Tuesday, November 6, 2007

Communication

Why is it difficult to communicate clearly and effectively with the people we love?
I've studied communication for nearly 7 years. I can spout communication theories like any other comm. student. I can tell you how a company communicates, how it effects their business, and how to help change their methods to improve their productivity. I can tell you that how a mother communiates with her children is different than how their father communicates with them. And why that's okay.
I can tell you that married couples have trouble communicating and that it often leads to major problems in their marriage. I can write a paper on how Pastor's communicate with their congragations and why it affects the beliefs of the people that go to their church.
All this information floats in my head...along with oodles of information on Ancient Civilizations, historical facts, home remedies, film trivia, and more.
And yet, I still can't explain myself to many of the people I love. I live here, in a large city, isolated and unable to reach out to others. I realize that part of this is in fact, my own fault. I find that as I get older, it gets harder to communicate with others.

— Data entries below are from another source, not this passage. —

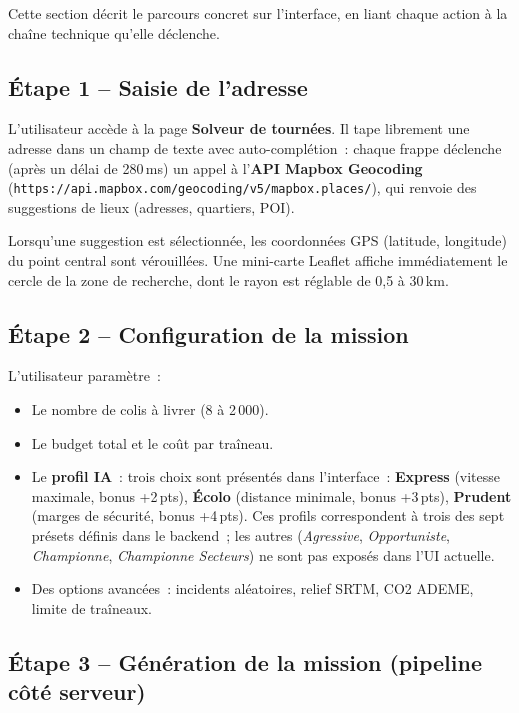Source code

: \documentclass[a4paper, 12pt, twoside]{article}
\begin{document}
Cette section d\'{e}crit le parcours concret sur l'interface, en liant chaque action \`{a} la
cha\^{i}ne technique qu'elle d\'{e}clenche.

\subsection{\'{E}tape 1 -- Saisie de l'adresse}

L'utilisateur acc\`{e}de \`{a} la page \textbf{Solveur de tourn\'{e}es}. Il tape librement une adresse
dans un champ de texte avec auto-compl\'{e}tion~: chaque frappe d\'{e}clenche (apr\`{e}s un
d\'{e}lai de 280\,ms) un appel \`{a} l'\textbf{API Mapbox Geocoding}
(\texttt{https://api.mapbox.com/geocoding/v5/mapbox.places/}), qui renvoie
des suggestions de lieux (adresses, quartiers, POI).

Lorsqu'une suggestion est s\'{e}lectionn\'{e}e, les coordonn\'{e}es GPS (latitude, longitude) du
point central sont v\'{e}rouill\'{e}es. Une mini-carte Leaflet affiche imm\'{e}diatement le cercle
de la zone de recherche, dont le rayon est r\'{e}glable de 0,5 \`{a} 30\,km.

\subsection{\'{E}tape 2 -- Configuration de la mission}

L'utilisateur param\`{e}tre~:
\begin{itemize}
  \item Le nombre de colis \`{a} livrer (8 \`{a} 2\,000).
  \item Le budget total et le co\^{u}t par tra\^{i}neau.
  \item Le \textbf{profil IA}~: trois choix sont pr\'{e}sent\'{e}s dans l'interface~:
    \textbf{Express} (vitesse maximale, bonus +2\,pts), \textbf{\'{E}colo} (distance minimale,
    bonus +3\,pts), \textbf{Prudent} (marges de s\'{e}curit\'{e}, bonus +4\,pts). Ces profils
    correspondent \`{a} trois des sept pr\'{e}sets d\'{e}finis dans le backend~; les autres
    (\textit{Agressive}, \textit{Opportuniste}, \textit{Championne}, \textit{Championne Secteurs})
    ne sont pas expos\'{e}s dans l'UI actuelle.
  \item Des options avanc\'{e}es~: incidents al\'{e}atoires, relief SRTM, CO2 ADEME, limite
        de tra\^{i}neaux.
\end{itemize}

\subsection{\'{E}tape 3 -- G\'{e}n\'{e}ration de la mission (pipeline c\^{o}t\'{e} serveur)}
\end{document}
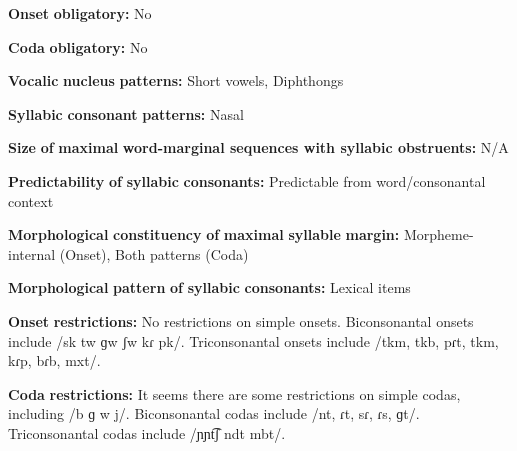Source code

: \documentclass[output=paper]{langsci/langscibook}
\begin{document}
\begin{styleBody}
\textbf{Onset} \textbf{obligatory:} No
\end{styleBody}

\begin{styleBody}
\textbf{Coda} \textbf{obligatory:} No
\end{styleBody}

\begin{styleBody}
\textbf{Vocalic} \textbf{nucleus} \textbf{patterns:} Short vowels, Diphthongs
\end{styleBody}

\begin{styleBody}
\textbf{Syllabic} \textbf{consonant} \textbf{patterns:} Nasal
\end{styleBody}

\begin{styleBody}
\textbf{Size} \textbf{of} \textbf{maximal} \textbf{word{}-marginal sequences with syllabic obstruents:} N/A
\end{styleBody}

\begin{styleBody}
\textbf{Predictability} \textbf{of} \textbf{syllabic} \textbf{consonants:} Predictable from word/consonantal context
\end{styleBody}

\begin{styleBody}
\textbf{Morphological} \textbf{constituency} \textbf{of} \textbf{maximal} \textbf{syllable} \textbf{margin:} Morpheme-internal (Onset), Both patterns (Coda)
\end{styleBody}

\begin{styleBody}
\textbf{Morphological} \textbf{pattern} \textbf{of} \textbf{syllabic} \textbf{consonants:} Lexical items
\end{styleBody}

\begin{styleBody}
\textbf{Onset} \textbf{restrictions:} No restrictions on simple onsets. Biconsonantal onsets include /sk tw ɡw ʃw kɾ pk/. Triconsonantal onsets include /tkm, tkb, pɾt, tkm, kɾp, bɾb, mxt/.
\end{styleBody}

\begin{styleBody}
\textbf{Coda} \textbf{restrictions:} It seems there are some restrictions on simple codas, including /b ɡ w j/. Biconsonantal codas include /nt, ɾt, sɾ, ɾs, ɡt/. Triconsonantal codas include /ɲɲt͡ʃ ndt mbt/.
\end{styleBody}
\end{document}
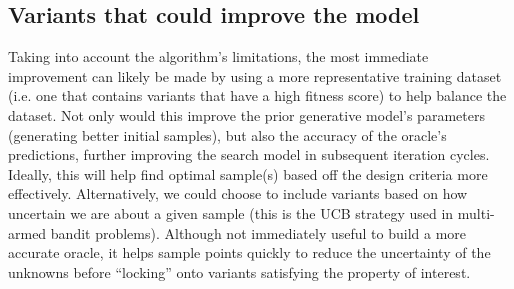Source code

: \documentclass{article}
\begin{document}
\subsection{Variants that could improve the model}
\label{sec:appendix-variants}
Taking into account the algorithm's limitations, the most immediate improvement
can likely be made by using a more representative training dataset (i.e. one
that contains variants that have a high fitness score) to help balance the
dataset. Not only would this improve the prior generative model's parameters
(generating better initial samples), but also the accuracy of the oracle's
predictions, further improving the search model in subsequent iteration cycles.
Ideally, this will help find optimal sample(s) based off the design criteria
more effectively. Alternatively, we could choose to include variants based on
how uncertain we are about a given sample (this is the UCB strategy used in
multi-armed bandit problems). Although not immediately useful to build a more
accurate oracle, it helps sample points quickly to reduce the uncertainty of the
unknowns before ``locking'' onto variants satisfying the property of interest.
\end{document}
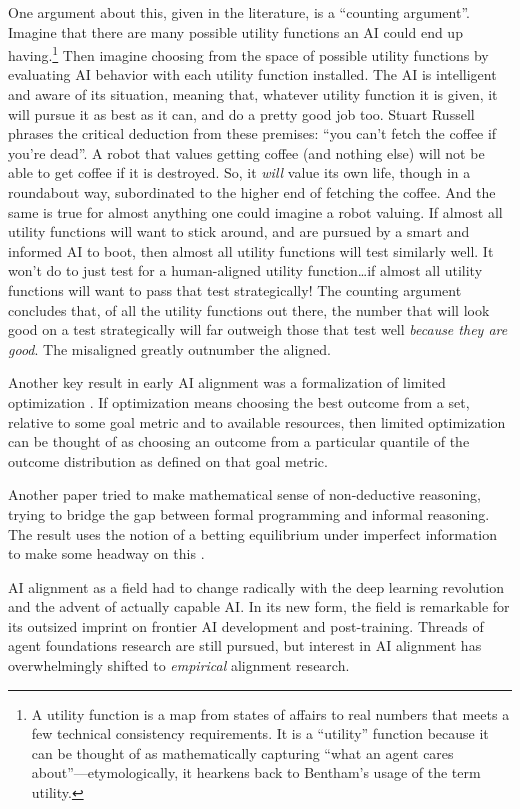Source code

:One argument about this, given in the literature, is a ``counting argument''.
Imagine that there are many possible utility functions an AI could end up
having.\footnote{A utility function is a map from states of affairs to real
numbers that meets a few technical consistency requirements. It is a
``utility'' function because it can be thought of as mathematically capturing
``what an agent cares about''---etymologically, it hearkens back to Bentham's
usage of the term utility.} Then imagine choosing from the space of possible
utility functions by evaluating AI behavior with each utility function
installed. The AI is intelligent and aware of its situation, meaning that,
whatever utility function it is given, it will pursue it as best as it can, and
do a pretty good job too. Stuart Russell \cite{russell2019human} phrases the
critical deduction from these premises: ``you can't fetch the coffee if you're
dead''. A robot that values getting coffee (and nothing else) will not be able
to get coffee if it is destroyed. So, it \emph{will} value its own life, though
in a roundabout way, subordinated to the higher end of fetching the coffee. And
the same is true for almost anything one could imagine a robot valuing. If
almost all utility functions will want to stick around, and are pursued by a
smart and informed AI to boot, then almost all utility functions will test
similarly well. It won't do to just test for a human-aligned utility
function\ldots if almost all utility functions will want to pass that test
strategically! The counting argument concludes that, of all the utility
functions out there, the number that will look good on a test strategically
will far outweigh those that test well \emph{because they are good}. The
misaligned greatly outnumber the aligned.

Another key result in early AI alignment was a formalization of limited
optimization \cite{taylor2016quantilizers}. If optimization means choosing the
best outcome from a set, relative to some goal metric and to available
resources, then limited optimization can be thought of as choosing an outcome
from a particular quantile of the outcome distribution as defined on that goal
metric.

Another paper tried to make mathematical sense of non-deductive reasoning,
trying to bridge the gap between formal programming and informal reasoning. The
result uses the notion of a betting equilibrium under imperfect information to
make some headway on this \cite{garrabrant2020induction}.

AI alignment as a field had to change radically with the deep learning
revolution and the advent of actually capable AI. In its new form, the field is
remarkable for its outsized imprint on frontier AI development and
post-training. Threads of agent foundations research are still pursued, but
interest in AI alignment has overwhelmingly shifted to \emph{empirical}
alignment research.

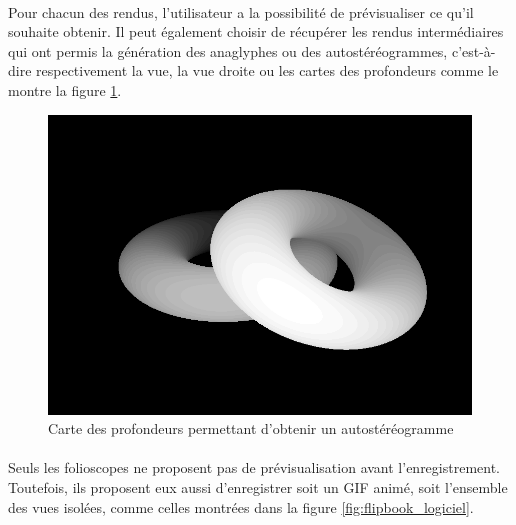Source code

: \paragraph{}

Pour chacun des rendus, l'utilisateur a la possibilité de prévisualiser ce qu'il souhaite obtenir. Il peut également choisir de récupérer les rendus intermédiaires qui ont permis la génération des anaglyphes ou des autostéréogrammes, c'est-à-dire respectivement la vue, la vue droite ou les cartes des profondeurs comme le montre la figure \ref{fig:depthLogiciel}.

\begin{figure}[h]
	\centering
	\includegraphics[scale=0.4]{depth_logiciel.png}
	\caption{\label{fig:depthLogiciel} Carte des profondeurs permettant d'obtenir un autostéréogramme \protect}
\end{figure}

\paragraph{}
Seuls les folioscopes ne proposent pas de prévisualisation avant l'enregistrement. Toutefois, ils proposent eux aussi d'enregistrer soit un GIF animé, soit l'ensemble des vues isolées, comme celles montrées dans la figure \ref{fig:flipbook_logiciel}.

I learned early on that if you don't have something nice to say...don't say anything. Well, there is really very few nice things to say of the others in my demographic. I don't generally like Earth Muffins, liberals, or pushy people. I don't like being told that I am narrow-minded, opinionated, and constantly wrong. I don't like people that I barely (if at all) know telling me that I'm raising my children wrong. I don't go around telling them that my way is the only way or that I won't listen to their way. I am more than willing to listen, consider and store away any information they share with me. I will also impliment any information that I deem appropriate for my family. How is this being narrow-minded? And how much more so are THEY the narrow-minded ones? They don't usually listen to my thoughts. In fact, they usually dismiss them immidiately. I'm tired of it.
I'm tired of being the youngest mom in the group. I'm tired of feeling that I keep giving and giving and not in getting a friendly hello in return. And I'm tired of having to make new friends. I don't want new friends. I love the friends I have now. I don't want to change them. I would like to take them all with me where ever I end up....maybe I can start a commune. I nice friendly commune with all friends. How wonderful that would be.